• Problem description
Please return every line below that contains the string "files".

• Supplied data
▬▬▬▬▬▬

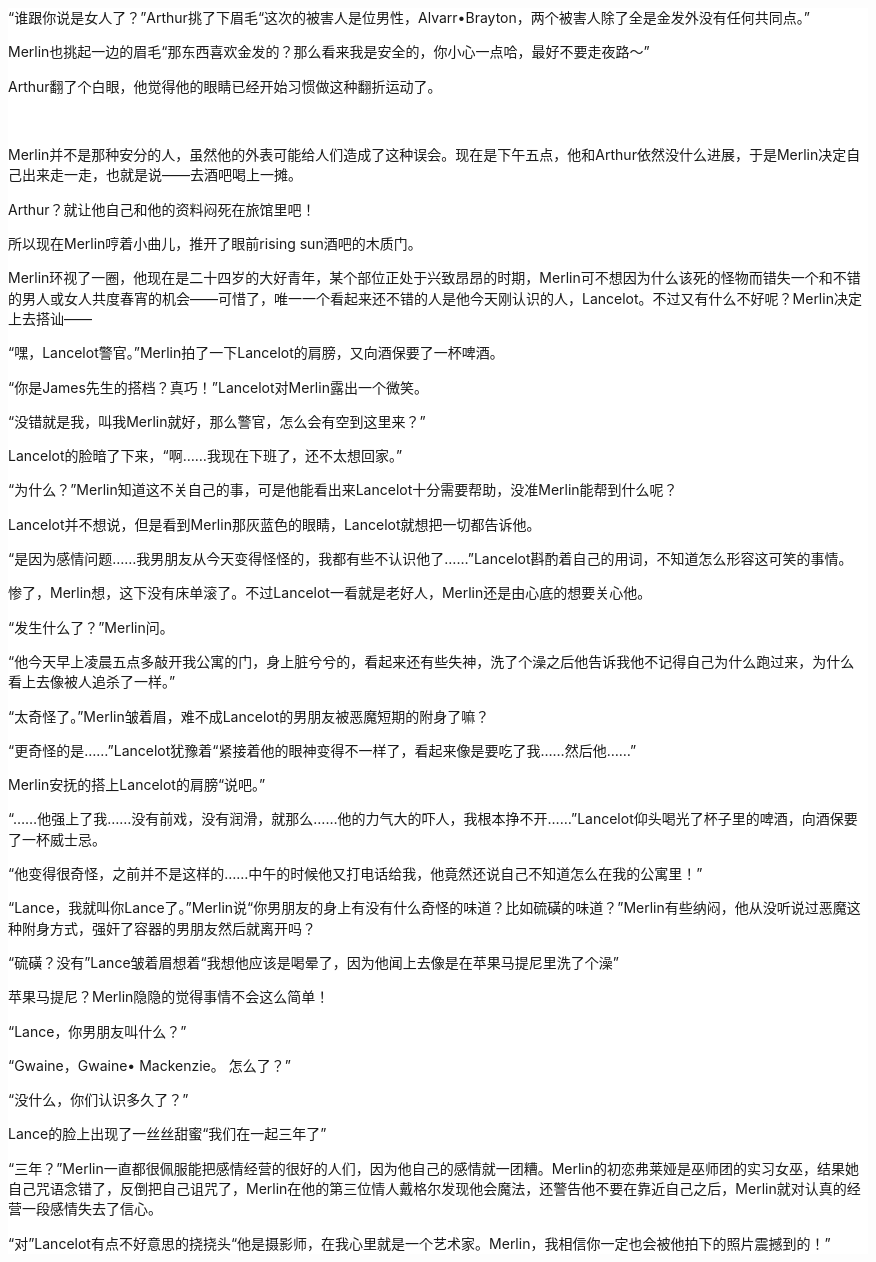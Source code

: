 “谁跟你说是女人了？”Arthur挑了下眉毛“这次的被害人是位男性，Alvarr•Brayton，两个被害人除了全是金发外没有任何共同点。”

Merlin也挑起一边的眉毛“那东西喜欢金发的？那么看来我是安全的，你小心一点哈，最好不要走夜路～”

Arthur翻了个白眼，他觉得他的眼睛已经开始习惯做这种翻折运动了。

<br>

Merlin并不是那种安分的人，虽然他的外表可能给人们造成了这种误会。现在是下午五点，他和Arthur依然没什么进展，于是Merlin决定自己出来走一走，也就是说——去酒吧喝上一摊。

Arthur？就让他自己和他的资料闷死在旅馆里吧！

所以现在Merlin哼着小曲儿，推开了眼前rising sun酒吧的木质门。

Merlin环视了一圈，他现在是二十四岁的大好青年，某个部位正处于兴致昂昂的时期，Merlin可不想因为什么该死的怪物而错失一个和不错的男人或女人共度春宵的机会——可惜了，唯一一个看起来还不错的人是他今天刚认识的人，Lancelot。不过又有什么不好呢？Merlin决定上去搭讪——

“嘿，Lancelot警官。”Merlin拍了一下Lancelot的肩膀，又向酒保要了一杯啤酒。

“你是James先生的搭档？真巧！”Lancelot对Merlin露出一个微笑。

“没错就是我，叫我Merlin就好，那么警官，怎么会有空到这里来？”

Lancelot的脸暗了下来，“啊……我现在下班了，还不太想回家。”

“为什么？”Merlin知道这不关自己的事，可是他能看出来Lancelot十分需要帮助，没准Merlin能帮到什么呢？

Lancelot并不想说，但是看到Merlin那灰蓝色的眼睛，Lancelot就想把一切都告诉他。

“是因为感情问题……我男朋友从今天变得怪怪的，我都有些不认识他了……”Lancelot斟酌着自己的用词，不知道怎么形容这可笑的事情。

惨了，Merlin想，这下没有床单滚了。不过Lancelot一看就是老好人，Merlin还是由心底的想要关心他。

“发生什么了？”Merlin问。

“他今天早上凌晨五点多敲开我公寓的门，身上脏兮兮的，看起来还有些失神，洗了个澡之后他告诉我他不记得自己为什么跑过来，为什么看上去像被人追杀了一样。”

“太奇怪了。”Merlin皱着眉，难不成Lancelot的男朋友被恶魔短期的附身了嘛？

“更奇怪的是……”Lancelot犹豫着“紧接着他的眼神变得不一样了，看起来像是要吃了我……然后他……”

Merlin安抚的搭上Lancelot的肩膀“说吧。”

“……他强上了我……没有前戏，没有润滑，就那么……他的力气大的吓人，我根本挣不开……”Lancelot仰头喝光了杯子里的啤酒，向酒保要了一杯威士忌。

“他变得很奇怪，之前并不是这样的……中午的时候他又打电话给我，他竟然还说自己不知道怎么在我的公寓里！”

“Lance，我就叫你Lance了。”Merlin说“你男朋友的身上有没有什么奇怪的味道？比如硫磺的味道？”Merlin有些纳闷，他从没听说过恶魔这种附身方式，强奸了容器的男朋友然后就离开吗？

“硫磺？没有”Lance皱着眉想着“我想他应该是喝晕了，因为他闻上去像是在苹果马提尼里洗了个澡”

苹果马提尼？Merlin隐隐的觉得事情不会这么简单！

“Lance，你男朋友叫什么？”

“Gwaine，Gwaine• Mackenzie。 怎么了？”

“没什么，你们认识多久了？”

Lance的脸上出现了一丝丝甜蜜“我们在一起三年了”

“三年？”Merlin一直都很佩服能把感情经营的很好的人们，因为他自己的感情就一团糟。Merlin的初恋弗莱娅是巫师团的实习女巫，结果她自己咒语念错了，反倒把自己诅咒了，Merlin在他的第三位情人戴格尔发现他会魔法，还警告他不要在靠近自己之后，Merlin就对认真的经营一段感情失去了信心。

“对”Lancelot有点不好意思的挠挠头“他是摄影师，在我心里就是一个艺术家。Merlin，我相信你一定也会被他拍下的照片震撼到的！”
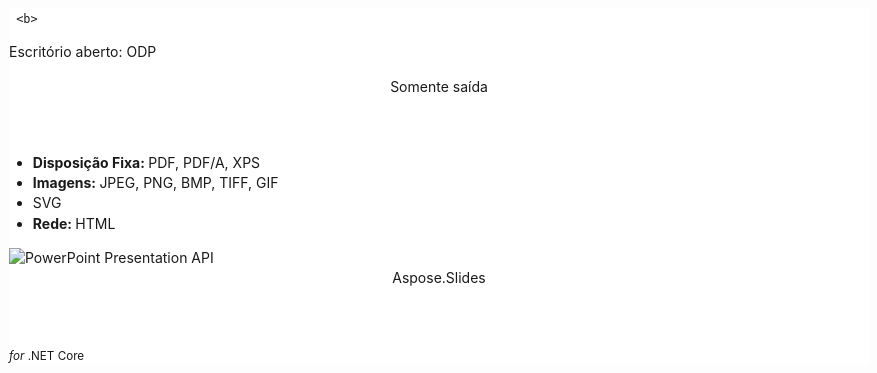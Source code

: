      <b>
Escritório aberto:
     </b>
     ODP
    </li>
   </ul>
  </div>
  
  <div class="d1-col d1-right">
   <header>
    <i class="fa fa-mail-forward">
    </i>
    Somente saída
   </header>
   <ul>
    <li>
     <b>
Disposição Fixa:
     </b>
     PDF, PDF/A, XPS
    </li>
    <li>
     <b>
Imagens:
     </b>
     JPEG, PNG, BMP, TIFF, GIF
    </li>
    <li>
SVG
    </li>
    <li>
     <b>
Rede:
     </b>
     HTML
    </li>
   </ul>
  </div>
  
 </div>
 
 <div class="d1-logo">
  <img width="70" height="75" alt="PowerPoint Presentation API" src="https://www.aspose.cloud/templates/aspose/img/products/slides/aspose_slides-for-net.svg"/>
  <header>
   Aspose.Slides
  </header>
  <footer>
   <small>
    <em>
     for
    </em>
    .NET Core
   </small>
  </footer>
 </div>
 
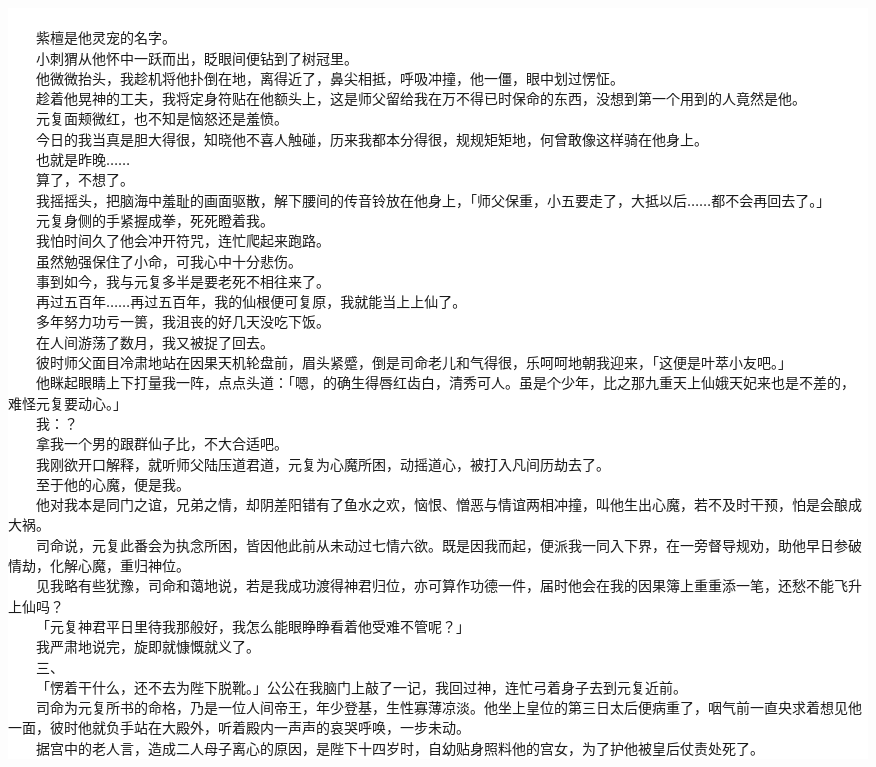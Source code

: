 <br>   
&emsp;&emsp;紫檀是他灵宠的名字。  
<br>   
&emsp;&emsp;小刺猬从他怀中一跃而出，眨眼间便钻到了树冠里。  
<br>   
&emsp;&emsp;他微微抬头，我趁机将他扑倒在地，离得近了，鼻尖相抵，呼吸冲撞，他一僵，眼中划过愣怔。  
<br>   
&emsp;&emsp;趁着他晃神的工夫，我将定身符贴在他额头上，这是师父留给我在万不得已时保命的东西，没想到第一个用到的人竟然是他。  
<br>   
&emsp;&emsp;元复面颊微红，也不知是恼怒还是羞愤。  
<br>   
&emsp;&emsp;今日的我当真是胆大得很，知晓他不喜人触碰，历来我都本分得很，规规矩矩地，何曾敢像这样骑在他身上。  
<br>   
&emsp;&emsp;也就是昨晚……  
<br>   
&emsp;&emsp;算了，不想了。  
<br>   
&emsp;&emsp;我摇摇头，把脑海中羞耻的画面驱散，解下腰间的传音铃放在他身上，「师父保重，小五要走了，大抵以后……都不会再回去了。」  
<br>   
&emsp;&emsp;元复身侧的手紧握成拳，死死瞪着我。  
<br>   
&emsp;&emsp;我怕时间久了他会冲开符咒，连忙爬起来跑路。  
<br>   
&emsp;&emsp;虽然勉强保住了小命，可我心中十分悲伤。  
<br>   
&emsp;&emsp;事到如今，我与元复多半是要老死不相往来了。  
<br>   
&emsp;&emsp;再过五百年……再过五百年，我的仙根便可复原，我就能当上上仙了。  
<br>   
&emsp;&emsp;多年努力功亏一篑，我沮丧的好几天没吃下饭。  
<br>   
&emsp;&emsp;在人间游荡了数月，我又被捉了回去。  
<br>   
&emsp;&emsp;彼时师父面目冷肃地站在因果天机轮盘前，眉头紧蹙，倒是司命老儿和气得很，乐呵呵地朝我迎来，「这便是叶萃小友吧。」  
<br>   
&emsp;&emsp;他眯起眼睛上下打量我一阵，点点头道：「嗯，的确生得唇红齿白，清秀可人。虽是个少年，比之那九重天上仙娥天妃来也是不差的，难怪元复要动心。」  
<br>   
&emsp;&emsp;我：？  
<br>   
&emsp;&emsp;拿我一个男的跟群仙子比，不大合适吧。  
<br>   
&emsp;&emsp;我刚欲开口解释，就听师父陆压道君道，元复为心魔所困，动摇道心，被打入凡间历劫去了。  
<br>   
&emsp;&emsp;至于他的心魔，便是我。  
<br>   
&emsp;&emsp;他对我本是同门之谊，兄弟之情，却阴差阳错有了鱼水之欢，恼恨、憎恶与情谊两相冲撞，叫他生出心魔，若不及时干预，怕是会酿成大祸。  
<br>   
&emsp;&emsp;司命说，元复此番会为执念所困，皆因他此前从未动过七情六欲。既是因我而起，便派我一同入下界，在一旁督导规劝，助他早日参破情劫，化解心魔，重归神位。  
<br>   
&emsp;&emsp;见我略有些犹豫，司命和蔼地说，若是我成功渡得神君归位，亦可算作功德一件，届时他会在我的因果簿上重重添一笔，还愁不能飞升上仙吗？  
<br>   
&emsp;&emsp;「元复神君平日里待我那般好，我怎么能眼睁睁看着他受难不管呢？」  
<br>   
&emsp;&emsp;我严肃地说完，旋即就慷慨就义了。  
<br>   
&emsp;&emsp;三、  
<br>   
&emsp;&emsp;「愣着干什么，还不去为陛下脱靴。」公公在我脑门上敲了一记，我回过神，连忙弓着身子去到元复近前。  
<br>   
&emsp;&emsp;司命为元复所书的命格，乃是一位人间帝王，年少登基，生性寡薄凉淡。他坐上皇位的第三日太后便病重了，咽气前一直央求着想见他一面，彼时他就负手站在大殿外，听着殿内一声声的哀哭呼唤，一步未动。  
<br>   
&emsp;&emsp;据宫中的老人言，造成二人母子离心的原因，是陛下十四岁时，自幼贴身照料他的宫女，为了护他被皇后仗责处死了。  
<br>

▬▬▬▬▬▬

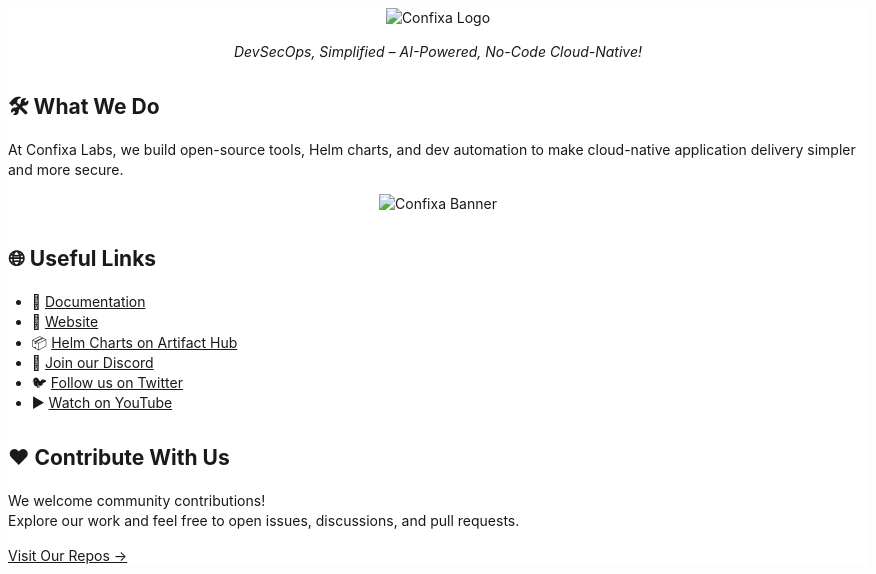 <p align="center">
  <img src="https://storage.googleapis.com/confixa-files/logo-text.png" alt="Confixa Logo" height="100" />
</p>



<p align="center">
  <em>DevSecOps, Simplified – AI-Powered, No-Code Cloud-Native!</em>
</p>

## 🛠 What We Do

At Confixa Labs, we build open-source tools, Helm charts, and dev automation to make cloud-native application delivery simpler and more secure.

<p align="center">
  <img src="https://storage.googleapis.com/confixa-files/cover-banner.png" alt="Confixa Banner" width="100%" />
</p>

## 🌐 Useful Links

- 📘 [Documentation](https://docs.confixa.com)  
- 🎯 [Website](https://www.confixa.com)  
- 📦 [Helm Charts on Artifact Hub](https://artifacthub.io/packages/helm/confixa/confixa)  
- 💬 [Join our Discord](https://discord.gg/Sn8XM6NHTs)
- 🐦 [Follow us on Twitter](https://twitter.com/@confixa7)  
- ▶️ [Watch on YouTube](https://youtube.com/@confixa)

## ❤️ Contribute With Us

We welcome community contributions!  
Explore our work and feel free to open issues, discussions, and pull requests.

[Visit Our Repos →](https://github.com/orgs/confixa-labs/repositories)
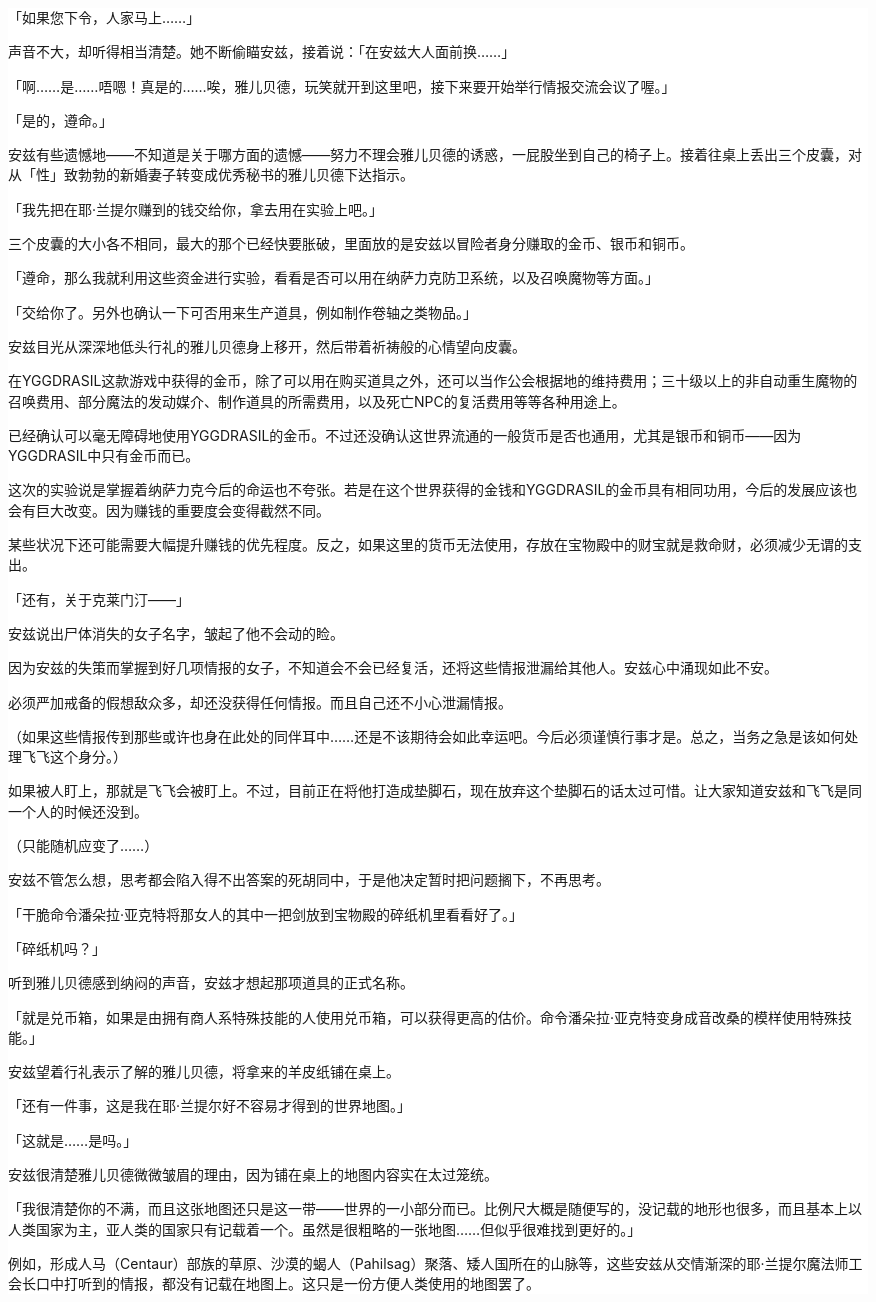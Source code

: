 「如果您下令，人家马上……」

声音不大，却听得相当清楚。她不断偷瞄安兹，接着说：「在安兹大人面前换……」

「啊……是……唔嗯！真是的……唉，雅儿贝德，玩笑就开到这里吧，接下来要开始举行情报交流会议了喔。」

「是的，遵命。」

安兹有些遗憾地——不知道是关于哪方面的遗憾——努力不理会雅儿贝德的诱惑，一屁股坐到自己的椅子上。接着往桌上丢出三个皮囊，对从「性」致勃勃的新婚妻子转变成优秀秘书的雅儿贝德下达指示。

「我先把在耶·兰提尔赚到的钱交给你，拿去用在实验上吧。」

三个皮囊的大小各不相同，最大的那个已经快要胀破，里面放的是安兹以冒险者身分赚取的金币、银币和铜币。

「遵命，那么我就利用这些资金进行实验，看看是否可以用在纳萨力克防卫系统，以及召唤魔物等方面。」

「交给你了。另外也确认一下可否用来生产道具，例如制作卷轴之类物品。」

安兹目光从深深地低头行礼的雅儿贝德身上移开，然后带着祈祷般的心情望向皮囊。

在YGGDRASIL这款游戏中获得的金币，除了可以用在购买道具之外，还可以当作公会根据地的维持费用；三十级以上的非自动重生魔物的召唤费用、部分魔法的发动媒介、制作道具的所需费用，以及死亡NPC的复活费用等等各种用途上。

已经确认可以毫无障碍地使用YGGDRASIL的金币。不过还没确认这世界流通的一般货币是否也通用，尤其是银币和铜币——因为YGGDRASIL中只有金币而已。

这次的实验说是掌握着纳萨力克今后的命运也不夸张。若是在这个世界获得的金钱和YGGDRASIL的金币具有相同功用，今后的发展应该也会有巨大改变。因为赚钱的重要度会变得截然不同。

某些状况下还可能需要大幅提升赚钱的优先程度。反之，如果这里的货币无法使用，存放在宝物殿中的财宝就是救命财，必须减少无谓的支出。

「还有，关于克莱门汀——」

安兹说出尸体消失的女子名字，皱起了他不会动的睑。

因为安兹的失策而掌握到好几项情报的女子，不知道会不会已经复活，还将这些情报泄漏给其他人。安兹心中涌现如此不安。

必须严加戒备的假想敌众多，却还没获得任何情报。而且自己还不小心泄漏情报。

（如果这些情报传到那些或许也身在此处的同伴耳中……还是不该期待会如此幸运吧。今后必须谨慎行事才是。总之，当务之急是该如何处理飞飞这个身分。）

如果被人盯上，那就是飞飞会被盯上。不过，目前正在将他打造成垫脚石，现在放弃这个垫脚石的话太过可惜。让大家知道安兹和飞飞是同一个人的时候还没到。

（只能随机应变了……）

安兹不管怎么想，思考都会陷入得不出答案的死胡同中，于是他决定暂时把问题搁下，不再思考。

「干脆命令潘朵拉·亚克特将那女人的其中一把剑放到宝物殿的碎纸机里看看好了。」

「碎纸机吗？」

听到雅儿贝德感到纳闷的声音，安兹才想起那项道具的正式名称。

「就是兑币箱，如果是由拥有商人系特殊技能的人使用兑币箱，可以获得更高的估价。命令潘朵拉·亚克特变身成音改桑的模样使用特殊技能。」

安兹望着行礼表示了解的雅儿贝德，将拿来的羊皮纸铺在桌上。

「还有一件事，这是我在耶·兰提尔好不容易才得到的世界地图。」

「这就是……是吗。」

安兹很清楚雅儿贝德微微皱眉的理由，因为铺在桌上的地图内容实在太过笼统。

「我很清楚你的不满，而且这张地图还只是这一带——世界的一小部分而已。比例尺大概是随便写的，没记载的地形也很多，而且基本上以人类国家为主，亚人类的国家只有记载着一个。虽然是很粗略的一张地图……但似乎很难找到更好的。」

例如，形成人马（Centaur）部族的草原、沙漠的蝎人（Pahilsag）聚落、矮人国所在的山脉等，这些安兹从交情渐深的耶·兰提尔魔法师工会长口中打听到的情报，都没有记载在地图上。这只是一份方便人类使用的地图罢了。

▬▬▬▬▬▬

• Written solution
  <img src="https://storage.googleapis.com/confixa-files/logo-text.png" alt="Confixa Logo" height="100" />
  <img src="https://storage.googleapis.com/confixa-files/cover-banner.png" alt="Confixa Banner" width="100%" />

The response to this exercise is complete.